Autobiografía de Harry Smith 1806-1807 Glasgow 1824 - Memorias de un soldado del 95th
I WAS born in the Parish of Whittlesea and county of Cambridgeshire in the year 1. I am one of eleven children, six sons and five daughters. Every pains was taken with my education which my father could afford, and I was taught natural philosophy, classics, algebra, and music.
In 1804 the whole country was en masse collected in arms as volunteers from the expected invasion of the French, and being now sixteen years of age, I was received into the Whittlesea troop of Yeomanry Cavalry, commanded by Captain Johnson. During this year the Yeomanry in the neighbourhood patrolled through Norman Cross Barracks where 15,000 French prisoners were kept, when the Frenchmen laughed exceedingly at the young dragoon, saying, "I say, leetel fellow, go home with your mamma; you most eat more pudding." In the spring of 1805 the Whittlesea Yeomanry kept the ground at a review made by Brigadier-General Stewart (now Sir W. Stewart) when I was orderly to the General, who said, "Young gentleman, would you like to be an officer?"

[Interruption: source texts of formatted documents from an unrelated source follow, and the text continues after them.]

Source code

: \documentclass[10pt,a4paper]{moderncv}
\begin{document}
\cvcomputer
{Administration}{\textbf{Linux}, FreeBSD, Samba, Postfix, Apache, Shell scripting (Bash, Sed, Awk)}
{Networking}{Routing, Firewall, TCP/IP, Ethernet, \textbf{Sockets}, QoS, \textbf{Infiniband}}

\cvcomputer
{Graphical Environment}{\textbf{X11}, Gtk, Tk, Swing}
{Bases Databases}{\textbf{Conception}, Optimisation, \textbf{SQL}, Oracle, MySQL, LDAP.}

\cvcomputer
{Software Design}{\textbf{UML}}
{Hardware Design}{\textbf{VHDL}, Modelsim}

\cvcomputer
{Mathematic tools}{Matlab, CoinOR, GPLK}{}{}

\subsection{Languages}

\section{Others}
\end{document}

"Of all things." was my answer.
"Well I will make you a Rifleman, a green jacket," says the General, "and very smart." I assure you the General kept his work, and upon the 15th [8th?] May, 1805, I was gazetted second lieutenant in the 95th Regiment Riflemen2, and joined at Brabourne Lees upon the 18th of August. A vacancy of lieutenant occurring for purchase, my father kindly advanced the money, and I was gazetted lieutenant the 15th September [August?], 1805. This fortunate purchase occurred when the 2nd Battalion of the corps was raising and the officers had not been appointed by which good luck twenty-seven steps were obtained by 100 pounds.

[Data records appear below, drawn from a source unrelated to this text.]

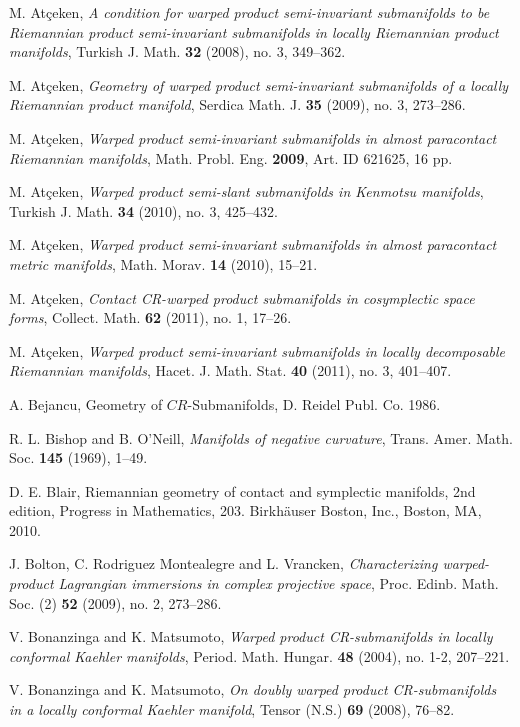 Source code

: \documentclass{amsart}
\theoremstyle{plain}
\numberwithin{equation}{section}
\theoremstyle{remark}
\numberwithin{equation}{section}
\begin{document}
\begin{thebibliography}{120}
 M. At\c{c}eken, {\it A condition for warped product semi-invariant submanifolds to be Riemannian product semi-invariant submanifolds in locally Riemannian product manifolds}, Turkish J. Math. {\bf 32} (2008), no. 3, 349--362.

 M. At\c{c}eken, {\it Geometry of warped product semi-invariant submanifolds of a locally Riemannian product manifold}, Serdica Math. J. {\bf 35} (2009), no. 3, 273--286.

 M. At\c{c}eken, {\it  Warped product semi-invariant submanifolds in almost paracontact Riemannian manifolds},  Math. Probl. Eng. {\bf 2009}, Art. ID 621625, 16 pp.

 M. At\c{c}eken, {\it  Warped product semi-slant submanifolds in Kenmotsu manifolds}, Turkish J. Math. {\bf 34} (2010), no. 3, 425--432.

 M. At\c{c}eken, {\it  Warped product semi-invariant submanifolds in almost paracontact metric manifolds}, Math. Morav. {\bf 14} (2010),  15--21.

 M. At\c{c}eken, {\it Contact CR-warped product submanifolds in cosymplectic space forms},  Collect. Math. {\bf 62} (2011), no. 1, 17--26.

  M. At\c{c}eken, {\it  Warped product semi-invariant submanifolds in locally decomposable Riemannian manifolds},  Hacet. J. Math. Stat. {\bf 40} (2011), no. 3, 401--407.

 A. Bejancu,  Geometry of $CR$-Submanifolds,  D. Reidel Publ. Co. 1986.

 R. L. Bishop and B. O'Neill, {\em Manifolds of negative curvature}, Trans. Amer. Math. Soc. {\bf 145} (1969), 1--49.

 D. E. Blair,  Riemannian geometry of contact and symplectic manifolds, 2nd edition, Progress in Mathematics, 203. Birkh\"auser Boston, Inc., Boston, MA, 2010. 

  J. Bolton,  C. Rodriguez Montealegre and L. Vrancken, {\it Characterizing warped-product Lagrangian immersions in complex projective space}, Proc. Edinb. Math. Soc. (2) {\bf 52} (2009), no. 2, 273--286.

 V. Bonanzinga and K. Matsumoto, {\it  Warped product CR-submanifolds in locally conformal Kaehler manifolds}, Period. Math. Hungar. {\bf 48} (2004), no. 1-2, 207--221. 

 V. Bonanzinga and K. Matsumoto, {\it On doubly warped product CR-submanifolds in a locally  conformal Kaehler manifold}, Tensor (N.S.) {\bf 69} (2008), 76--82.


\end{thebibliography}
\end{document}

In the Summer of 1806 a detachment of three companies was directed to proceed from eth 2nd Battalion of the corps from Faversham to Portsmouth, there to embark and form part of an army about to proceed to South America under the command of Sir Samuel Auchmuty. This detachment was under the command of Major Gardner, and I was appointed Adjutant, a great honour for so young an officer. The army sailed for America, touching at Plymouth, Falmouth, Peak of Teneriffe, and Rio Janiero, at which place it stayed one week to take in water, stores, etc., and, covered by the detachment of Riflemen, landed within a few miles of Monte Video upon the 16th of January, 1807.
Some skirmishing took place the whole day with the light troops of the enemy. Upon the 17th and 18th the army halted for the artillery, stores, etc., to be landed. The outposts (Riflemen) were employed both these days.
Upon the 20th the garrison made a most vigorous sortie in three columns, and drove in our outposts, and heavy and general attack lasted for near two hours, when the enemy were driven to the very walls of the place. The Riflemen were particularly distinguished on this occasion.
The siege of Monte Video4 was immediately commenced and upon the morning of the 3rd of February, the breach being considered practicable, a general assault was ordered in two columns, the one upon the breach, the other an escalade. Both ultimately succeeded. Not a defence was destroyed nor a gun dismounted upon the works. The breach was only side enough for three men to enter abreast, and when upon the top of the breach there was a descent into the city of twelve feet. Most of the men fell, and many were wounded by each others bayonets. When the head of the column entered the breach, the main body lost its communications or was checked by the tremendous fire.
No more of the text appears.